| INFORMATION PROVIDED |
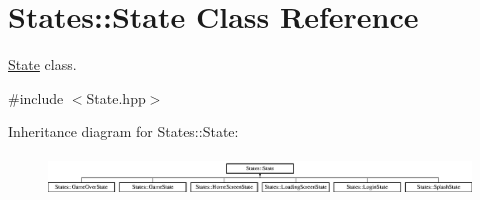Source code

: \hypertarget{class_states_1_1_state}{}\section{States\+::State Class Reference}
\label{class_states_1_1_state}


\mbox{\hyperlink{class_states_1_1_state}{State}} class.  




{\ttfamily \#include $<$State.\+hpp$>$}

Inheritance diagram for States\+::State\+:\begin{figure}[H]
\begin{center}
\leavevmode
\includegraphics[height=1.072797cm]{class_states_1_1_state}
\end{center}
\end{figure}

| TASK |
The copy should hold every entry above word for word and none of the pictures.

| RESPONSE |
Source code

: \hypertarget{class_states_1_1_state}{}\section{States\+::State Class Reference}
\label{class_states_1_1_state}


\mbox{\hyperlink{class_states_1_1_state}{State}} class.  




{\ttfamily \#include $<$State.\+hpp$>$}

Inheritance diagram for States\+::State\+:\begin{figure}[H]
\begin{center}
\leavevmode
\includegraphics[height=1.072797cm]{class_states_1_1_state}
\end{center}
\end{figure}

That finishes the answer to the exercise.